Russian hackers spied on US Democrats’ chats and emails for a year

Two separate hacker groups have breached the servers and compromised the computer network of the US Democratic National Committee (DNC), and have been reading emails, chats, and have exfiltrated documents containing opposition research on Republican Party presidential candidate Donald Trump.

According to findings by cybersecurity company CrowdStrike, which has been called in late April to investigate suspicious network activity, one group – dubbed Cosy Bear – has access to the email and chat logs for nearly a year, and the other (Fancy Bear) accessed the database with the documents about Trump and began exfiltrating them.

It is the latter’s actions that were noticed and triggered the investigation.

“We’ve had lots of experience with both of these actors attempting to target our customers in the past and know them well.
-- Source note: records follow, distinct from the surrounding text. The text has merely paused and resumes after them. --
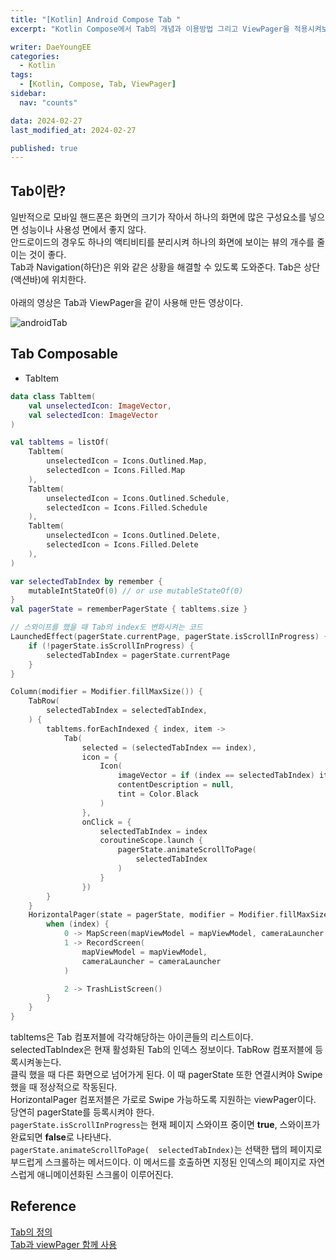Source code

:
 ```yaml
---
title: "[Kotlin] Android Compose Tab "
excerpt: "Kotlin Compose에서 Tab의 개념과 이용방법 그리고 ViewPager을 적용시켜보자."

writer: DaeYoungEE
categories:
  - Kotlin
tags:
  - [Kotlin, Compose, Tab, ViewPager]
sidebar:
  nav: "counts"

data: 2024-02-27
last_modified_at: 2024-02-27

published: true
---
```


## Tab이란?

일반적으로 모바일 핸드폰은 화면의 크기가 작아서 하나의 화면에 많은 구성요소를 넣으면 성능이나 사용성 면에서 좋지 않다.  
안드로이드의 경우도 하나의 액티비티를 분리시켜 하나의 화면에 보이는 뷰의 개수를 줄이는 것이 좋다.  
Tab과 Navigation(하단)은 위와 같은 상황을 해결할 수 있도록 도와준다.
Tab은 상단(액션바)에 위치한다.  
<br>
아래의 영상은 Tab과 ViewPager을 같이 사용해 만든 영상이다.

![androidTab](https://github.com/DaeYoungee/Sign-up_Firebase/assets/121485300/8ba44f99-54b0-4ac3-9492-2d2ec7dc007c)

## Tab Composable

- TabItem

```kotlin
data class Tabltem(
    val unselectedIcon: ImageVector,
    val selectedIcon: ImageVector
)
```

```kotlin
val tabltems = listOf(
    Tabltem(
        unselectedIcon = Icons.Outlined.Map,
        selectedIcon = Icons.Filled.Map
    ),
    Tabltem(
        unselectedIcon = Icons.Outlined.Schedule,
        selectedIcon = Icons.Filled.Schedule
    ),
    Tabltem(
        unselectedIcon = Icons.Outlined.Delete,
        selectedIcon = Icons.Filled.Delete
    ),
)

var selectedTabIndex by remember {
    mutableIntStateOf(0) // or use mutableStateOf(0)
}
val pagerState = rememberPagerState { tabltems.size }

// 스와이프를 했을 때 Tab의 index도 변화시켜는 코드
LaunchedEffect(pagerState.currentPage, pagerState.isScrollInProgress) {
    if (!pagerState.isScrollInProgress) {
        selectedTabIndex = pagerState.currentPage
    }
}

Column(modifier = Modifier.fillMaxSize()) {
    TabRow(
        selectedTabIndex = selectedTabIndex,
    ) {
        tabltems.forEachIndexed { index, item ->
            Tab(
                selected = (selectedTabIndex == index),
                icon = {
                    Icon(
                        imageVector = if (index == selectedTabIndex) item.selectedIcon else item.unselectedIcon,
                        contentDescription = null,
                        tint = Color.Black
                    )
                },
                onClick = {
                    selectedTabIndex = index
                    coroutineScope.launch {
                        pagerState.animateScrollToPage(
                            selectedTabIndex
                        )
                    }
                })
        }
    }
    HorizontalPager(state = pagerState, modifier = Modifier.fillMaxSize()) { index ->
        when (index) {
            0 -> MapScreen(mapViewModel = mapViewModel, cameraLauncher = cameraLauncher)
            1 -> RecordScreen(
                mapViewModel = mapViewModel,
                cameraLauncher = cameraLauncher
            )

            2 -> TrashListScreen()
        }
    }
}
```

tabltems은 Tab 컴포저블에 각각해당하는 아이콘들의 리스트이다.  
selectedTabIndex은 현재 활성화된 Tab의 인덱스 정보이다. TabRow 컴포저블에 등록시켜놓는다.  
클릭 했을 때 다른 화면으로 넘어가게 된다. 이 때 pagerState 또한 연결시켜야 Swipe했을 때 정상적으로 작동된다.  
HorizontalPager 컴포저블은 가로로 Swipe 가능하도록 지원하는 viewPager이다. 당연히 pagerState를 등록시켜야 한다.  
`pagerState.isScrollInProgress`는 현재 페이지 스와이프 중이면 **true**, 스와이프가 완료되면 **false**로 나타낸다.  
`pagerState.animateScrollToPage(  selectedTabIndex)`는 선택한 탭의 페이지로 부드럽게 스크롤하는 메서드이다. 이 메서드를 호출하면 지정된 인덱스의 페이지로 자연스럽게 애니메이션화된 스크롤이 이루어진다.

## Reference

[Tab의 정의](https://junyoung-developer.tistory.com/107)  
[Tab과 viewPager 함께 사용](https://kotlinworld.com/374)
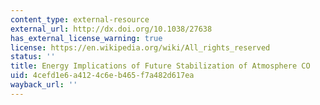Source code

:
 ```yaml
---
content_type: external-resource
external_url: http://dx.doi.org/10.1038/27638
has_external_license_warning: true
license: https://en.wikipedia.org/wiki/All_rights_reserved
status: ''
title: Energy Implications of Future Stabilization of Atmosphere CO
uid: 4cefd1e6-a412-4c6e-b465-f7a482d617ea
wayback_url: ''
---
```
In fact, our team considers them some of the best adversaries out of all the numerous nation-state, criminal and hacktivist/terrorist groups we encounter on a daily basis,” noted CrowdStrike CTO Dmitri Alperovitch.

“Their tradecraft is superb, operational security second to none and the extensive usage of ‘living-off-the-land’ techniques enables them to easily bypass many security solutions they encounter. In particular, we identified advanced methods consistent with nation-state level capabilities including deliberate targeting and ‘access management’ tradecraft – both groups were constantly going back into the environment to change out their implants, modify persistent methods, move to new Command & Control channels and perform other tasks to try to stay ahead of being detected. Both adversaries engage in extensive political and economic espionage for the benefit of the government of the Russian Federation and are believed to be closely linked to the Russian government’s powerful and highly capable intelligence services.”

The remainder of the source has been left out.